§ **YOUR GOAL**: Look through the data below for the line with "camera is current in." and the line with "JSON to SDK library (dsJsonToSDK).", then transcribe exactly from the first through the second, leaving out all pictures.

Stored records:
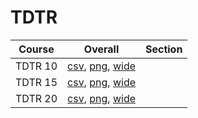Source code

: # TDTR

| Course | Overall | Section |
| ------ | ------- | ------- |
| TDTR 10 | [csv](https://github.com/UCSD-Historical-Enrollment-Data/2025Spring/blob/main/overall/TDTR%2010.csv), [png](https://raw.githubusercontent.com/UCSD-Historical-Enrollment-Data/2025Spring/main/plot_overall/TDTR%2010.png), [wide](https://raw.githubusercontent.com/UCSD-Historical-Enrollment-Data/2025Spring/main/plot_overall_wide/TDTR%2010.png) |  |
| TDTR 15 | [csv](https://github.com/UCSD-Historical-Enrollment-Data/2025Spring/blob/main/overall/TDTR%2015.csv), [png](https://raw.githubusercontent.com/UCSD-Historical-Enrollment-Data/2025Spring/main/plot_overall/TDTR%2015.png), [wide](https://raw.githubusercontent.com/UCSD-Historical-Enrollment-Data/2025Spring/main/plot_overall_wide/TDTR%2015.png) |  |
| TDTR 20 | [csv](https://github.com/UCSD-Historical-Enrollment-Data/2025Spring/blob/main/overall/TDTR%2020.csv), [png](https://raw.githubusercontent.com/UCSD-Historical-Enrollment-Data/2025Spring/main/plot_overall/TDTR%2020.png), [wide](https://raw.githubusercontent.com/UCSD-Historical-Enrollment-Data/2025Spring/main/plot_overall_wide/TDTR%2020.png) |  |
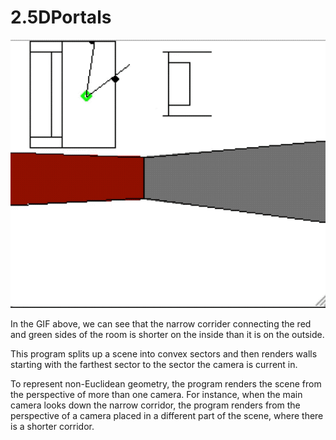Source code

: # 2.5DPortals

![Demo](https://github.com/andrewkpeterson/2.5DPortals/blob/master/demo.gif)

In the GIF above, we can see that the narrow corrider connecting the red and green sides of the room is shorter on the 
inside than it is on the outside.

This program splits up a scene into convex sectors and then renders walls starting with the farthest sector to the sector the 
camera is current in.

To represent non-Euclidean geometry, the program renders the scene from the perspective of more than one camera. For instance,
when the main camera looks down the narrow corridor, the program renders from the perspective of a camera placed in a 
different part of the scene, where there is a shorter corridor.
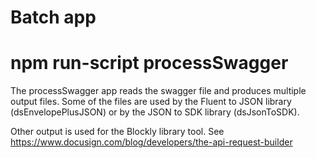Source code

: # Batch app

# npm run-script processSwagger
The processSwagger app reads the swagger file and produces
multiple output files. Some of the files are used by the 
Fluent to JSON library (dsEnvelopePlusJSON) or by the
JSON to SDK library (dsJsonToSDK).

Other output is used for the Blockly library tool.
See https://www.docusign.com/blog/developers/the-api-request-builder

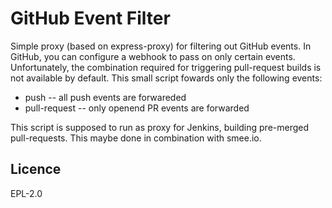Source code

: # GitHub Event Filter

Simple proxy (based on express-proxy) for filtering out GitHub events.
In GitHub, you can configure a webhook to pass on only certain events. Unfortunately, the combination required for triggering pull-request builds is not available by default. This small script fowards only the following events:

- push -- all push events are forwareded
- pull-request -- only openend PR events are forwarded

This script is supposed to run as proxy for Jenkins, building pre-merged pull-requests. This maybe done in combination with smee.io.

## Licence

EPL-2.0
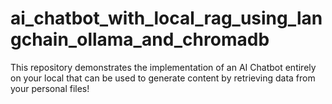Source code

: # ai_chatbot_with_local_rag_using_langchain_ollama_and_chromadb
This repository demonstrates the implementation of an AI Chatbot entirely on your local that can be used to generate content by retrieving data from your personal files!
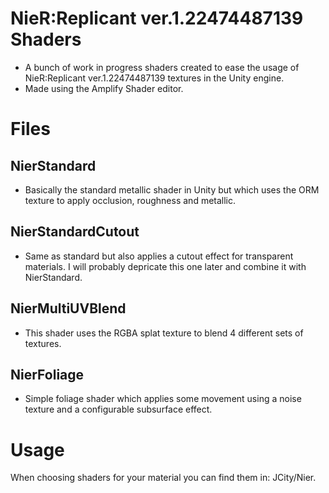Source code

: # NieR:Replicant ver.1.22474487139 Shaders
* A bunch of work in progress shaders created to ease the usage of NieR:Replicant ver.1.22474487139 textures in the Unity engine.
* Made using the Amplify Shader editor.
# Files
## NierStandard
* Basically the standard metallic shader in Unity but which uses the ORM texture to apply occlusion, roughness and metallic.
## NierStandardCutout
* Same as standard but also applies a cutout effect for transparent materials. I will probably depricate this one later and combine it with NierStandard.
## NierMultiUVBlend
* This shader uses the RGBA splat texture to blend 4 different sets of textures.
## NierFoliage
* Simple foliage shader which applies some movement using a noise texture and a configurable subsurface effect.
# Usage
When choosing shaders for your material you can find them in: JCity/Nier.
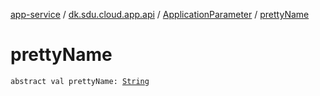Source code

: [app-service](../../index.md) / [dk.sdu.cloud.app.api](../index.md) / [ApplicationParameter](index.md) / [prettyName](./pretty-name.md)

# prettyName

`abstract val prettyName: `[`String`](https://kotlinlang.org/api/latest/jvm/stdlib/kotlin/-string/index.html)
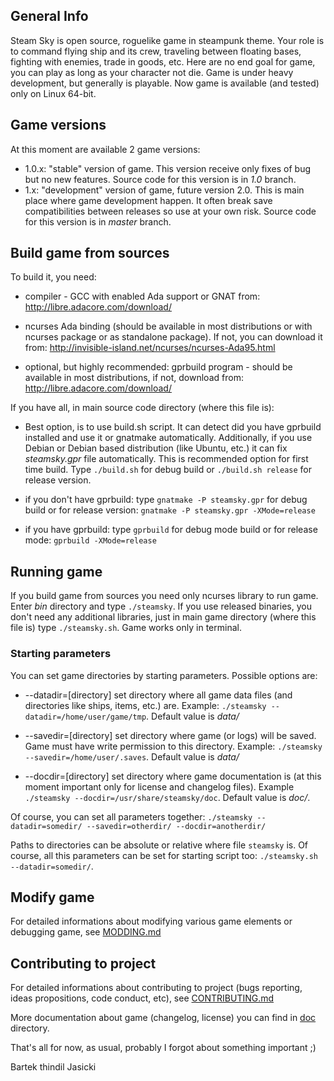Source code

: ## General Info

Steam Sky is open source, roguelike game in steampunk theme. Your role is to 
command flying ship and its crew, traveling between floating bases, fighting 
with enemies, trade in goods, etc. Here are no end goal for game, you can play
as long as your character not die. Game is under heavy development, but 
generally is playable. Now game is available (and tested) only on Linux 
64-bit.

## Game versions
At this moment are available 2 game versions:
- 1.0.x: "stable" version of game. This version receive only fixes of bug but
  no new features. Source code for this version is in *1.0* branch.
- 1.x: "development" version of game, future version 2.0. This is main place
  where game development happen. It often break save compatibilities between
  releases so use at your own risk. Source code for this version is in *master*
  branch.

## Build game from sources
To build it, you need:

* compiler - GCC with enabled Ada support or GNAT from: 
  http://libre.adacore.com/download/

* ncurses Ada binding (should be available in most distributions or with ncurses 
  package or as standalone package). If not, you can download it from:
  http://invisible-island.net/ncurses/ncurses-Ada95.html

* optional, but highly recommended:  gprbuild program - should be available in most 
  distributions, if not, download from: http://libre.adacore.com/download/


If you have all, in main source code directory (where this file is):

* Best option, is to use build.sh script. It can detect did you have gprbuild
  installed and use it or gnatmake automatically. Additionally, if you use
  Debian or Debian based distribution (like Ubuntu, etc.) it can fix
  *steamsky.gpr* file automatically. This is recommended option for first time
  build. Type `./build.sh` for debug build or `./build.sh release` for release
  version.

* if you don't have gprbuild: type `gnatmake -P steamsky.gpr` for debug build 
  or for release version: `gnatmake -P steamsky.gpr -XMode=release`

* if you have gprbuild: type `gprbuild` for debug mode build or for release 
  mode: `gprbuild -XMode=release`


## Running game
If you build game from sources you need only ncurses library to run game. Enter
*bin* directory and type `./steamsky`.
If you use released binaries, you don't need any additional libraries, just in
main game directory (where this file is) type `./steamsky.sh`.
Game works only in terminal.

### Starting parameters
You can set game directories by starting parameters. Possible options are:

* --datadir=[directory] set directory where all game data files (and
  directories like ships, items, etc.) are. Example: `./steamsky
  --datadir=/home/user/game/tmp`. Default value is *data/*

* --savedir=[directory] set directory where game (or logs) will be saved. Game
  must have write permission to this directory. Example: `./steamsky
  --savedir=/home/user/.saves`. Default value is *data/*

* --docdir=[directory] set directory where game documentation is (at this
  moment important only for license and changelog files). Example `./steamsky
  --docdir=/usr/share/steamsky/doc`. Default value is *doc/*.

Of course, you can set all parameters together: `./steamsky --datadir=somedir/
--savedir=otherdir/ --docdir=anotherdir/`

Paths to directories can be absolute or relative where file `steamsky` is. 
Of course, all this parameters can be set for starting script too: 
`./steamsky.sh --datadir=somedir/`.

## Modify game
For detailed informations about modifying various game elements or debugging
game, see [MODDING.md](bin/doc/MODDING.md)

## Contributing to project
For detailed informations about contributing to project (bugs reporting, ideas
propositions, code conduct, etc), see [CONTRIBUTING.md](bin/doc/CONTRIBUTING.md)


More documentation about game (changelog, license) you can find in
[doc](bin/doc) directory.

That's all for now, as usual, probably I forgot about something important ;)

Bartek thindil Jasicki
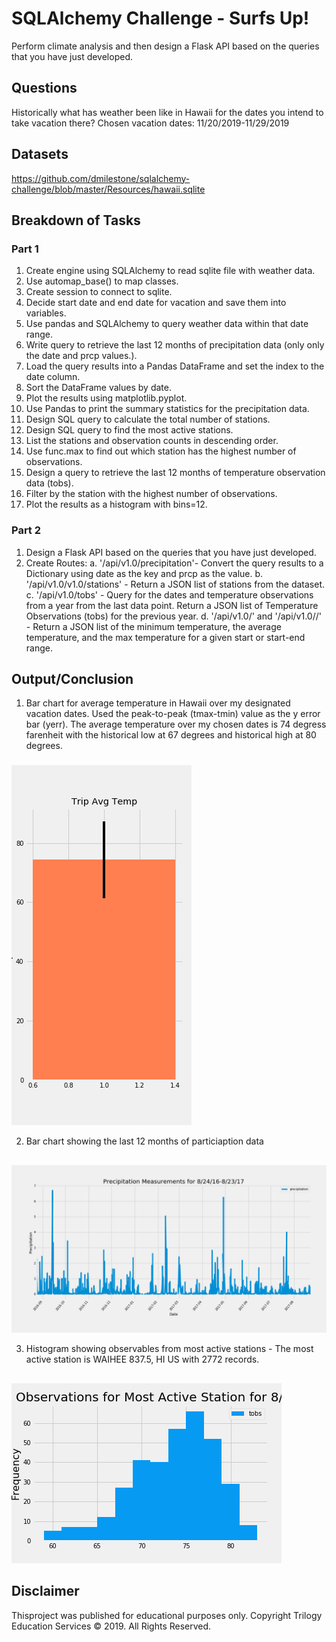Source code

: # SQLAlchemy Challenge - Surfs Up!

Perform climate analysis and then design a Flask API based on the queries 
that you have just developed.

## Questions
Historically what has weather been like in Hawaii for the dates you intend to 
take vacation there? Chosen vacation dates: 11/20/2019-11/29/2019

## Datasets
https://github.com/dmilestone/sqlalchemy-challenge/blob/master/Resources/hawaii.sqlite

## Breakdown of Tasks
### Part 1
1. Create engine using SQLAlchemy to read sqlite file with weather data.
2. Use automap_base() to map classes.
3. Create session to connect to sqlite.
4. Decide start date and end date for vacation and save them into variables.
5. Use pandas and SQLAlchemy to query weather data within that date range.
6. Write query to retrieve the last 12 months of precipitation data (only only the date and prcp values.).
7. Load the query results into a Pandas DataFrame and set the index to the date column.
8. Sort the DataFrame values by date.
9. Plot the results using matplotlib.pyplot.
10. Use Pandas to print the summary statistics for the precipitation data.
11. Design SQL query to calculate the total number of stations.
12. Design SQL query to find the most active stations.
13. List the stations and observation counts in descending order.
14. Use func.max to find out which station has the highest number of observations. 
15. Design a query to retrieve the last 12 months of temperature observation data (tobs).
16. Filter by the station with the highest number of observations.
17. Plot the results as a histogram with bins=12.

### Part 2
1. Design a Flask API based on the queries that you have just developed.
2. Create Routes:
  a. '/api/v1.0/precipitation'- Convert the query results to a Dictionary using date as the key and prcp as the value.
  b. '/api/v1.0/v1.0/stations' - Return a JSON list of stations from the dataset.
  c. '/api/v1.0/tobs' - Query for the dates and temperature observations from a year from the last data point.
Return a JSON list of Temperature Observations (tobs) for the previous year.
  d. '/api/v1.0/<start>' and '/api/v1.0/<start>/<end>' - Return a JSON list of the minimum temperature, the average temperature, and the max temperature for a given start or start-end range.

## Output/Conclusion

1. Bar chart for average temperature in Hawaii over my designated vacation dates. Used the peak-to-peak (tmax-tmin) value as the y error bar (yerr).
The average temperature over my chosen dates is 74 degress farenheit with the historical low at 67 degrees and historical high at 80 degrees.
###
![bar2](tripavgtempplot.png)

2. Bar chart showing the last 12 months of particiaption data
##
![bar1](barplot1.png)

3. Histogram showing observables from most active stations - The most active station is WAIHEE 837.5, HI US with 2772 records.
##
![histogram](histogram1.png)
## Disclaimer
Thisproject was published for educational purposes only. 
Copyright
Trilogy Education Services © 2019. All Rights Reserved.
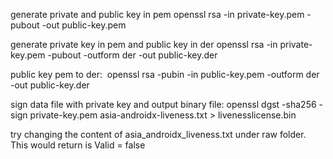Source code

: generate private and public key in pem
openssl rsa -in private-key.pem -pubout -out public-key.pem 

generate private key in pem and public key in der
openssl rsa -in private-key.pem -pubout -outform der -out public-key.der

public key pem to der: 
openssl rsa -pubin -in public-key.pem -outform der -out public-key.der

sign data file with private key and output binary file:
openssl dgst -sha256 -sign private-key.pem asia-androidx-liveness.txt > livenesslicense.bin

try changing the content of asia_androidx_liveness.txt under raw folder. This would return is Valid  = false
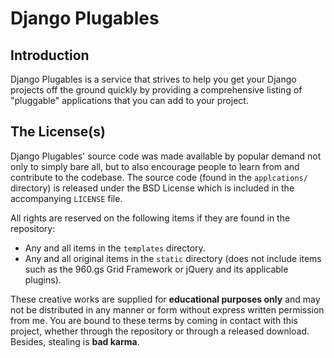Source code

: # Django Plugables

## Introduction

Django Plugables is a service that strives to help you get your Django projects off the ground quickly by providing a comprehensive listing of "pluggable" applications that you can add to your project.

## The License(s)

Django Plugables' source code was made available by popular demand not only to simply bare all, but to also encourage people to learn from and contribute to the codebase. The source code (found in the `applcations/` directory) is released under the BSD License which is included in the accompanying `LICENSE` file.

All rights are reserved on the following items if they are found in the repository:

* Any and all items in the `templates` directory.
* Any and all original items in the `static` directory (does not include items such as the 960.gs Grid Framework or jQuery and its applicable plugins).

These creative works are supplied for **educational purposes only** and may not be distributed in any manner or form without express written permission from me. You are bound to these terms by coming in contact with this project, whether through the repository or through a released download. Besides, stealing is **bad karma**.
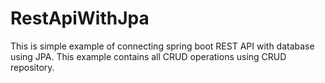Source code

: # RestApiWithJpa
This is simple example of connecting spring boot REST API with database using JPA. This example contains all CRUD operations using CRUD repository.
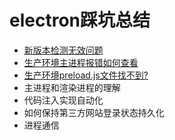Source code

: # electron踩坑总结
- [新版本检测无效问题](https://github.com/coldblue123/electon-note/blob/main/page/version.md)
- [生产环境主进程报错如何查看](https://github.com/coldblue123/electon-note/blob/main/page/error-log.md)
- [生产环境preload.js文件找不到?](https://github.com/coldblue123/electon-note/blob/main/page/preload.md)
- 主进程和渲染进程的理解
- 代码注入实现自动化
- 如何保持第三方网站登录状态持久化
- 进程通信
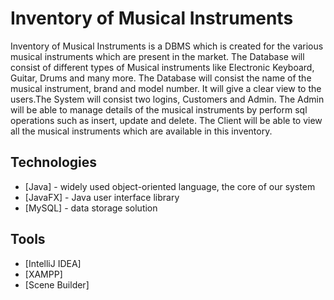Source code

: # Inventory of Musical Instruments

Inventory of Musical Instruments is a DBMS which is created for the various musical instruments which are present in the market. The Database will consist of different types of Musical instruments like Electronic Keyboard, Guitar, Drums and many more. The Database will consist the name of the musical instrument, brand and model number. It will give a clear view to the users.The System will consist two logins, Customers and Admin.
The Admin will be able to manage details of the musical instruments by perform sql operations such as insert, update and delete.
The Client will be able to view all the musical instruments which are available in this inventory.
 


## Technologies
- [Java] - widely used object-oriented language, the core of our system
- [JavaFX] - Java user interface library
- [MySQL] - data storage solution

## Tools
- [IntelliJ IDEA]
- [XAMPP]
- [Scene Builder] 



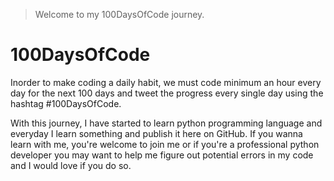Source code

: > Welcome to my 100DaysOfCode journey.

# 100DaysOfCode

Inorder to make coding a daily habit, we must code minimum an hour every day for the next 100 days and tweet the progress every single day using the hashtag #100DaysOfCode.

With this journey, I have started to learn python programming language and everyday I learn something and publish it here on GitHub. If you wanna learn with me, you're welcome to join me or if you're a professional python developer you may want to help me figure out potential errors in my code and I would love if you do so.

§ **TASK SOLUTION**:
camera is current in.

To represent non-Euclidean geometry, the program renders the scene from the perspective of more than one camera. For instance,
when the main camera looks down the narrow corridor, the program renders from the perspective of a camera placed in a 
different part of the scene, where there is a shorter corridor.
Source code

: # Batch app

# npm run-script processSwagger
The processSwagger app reads the swagger file and produces
multiple output files. Some of the files are used by the 
Fluent to JSON library (dsEnvelopePlusJSON) or by the
JSON to SDK library (dsJsonToSDK).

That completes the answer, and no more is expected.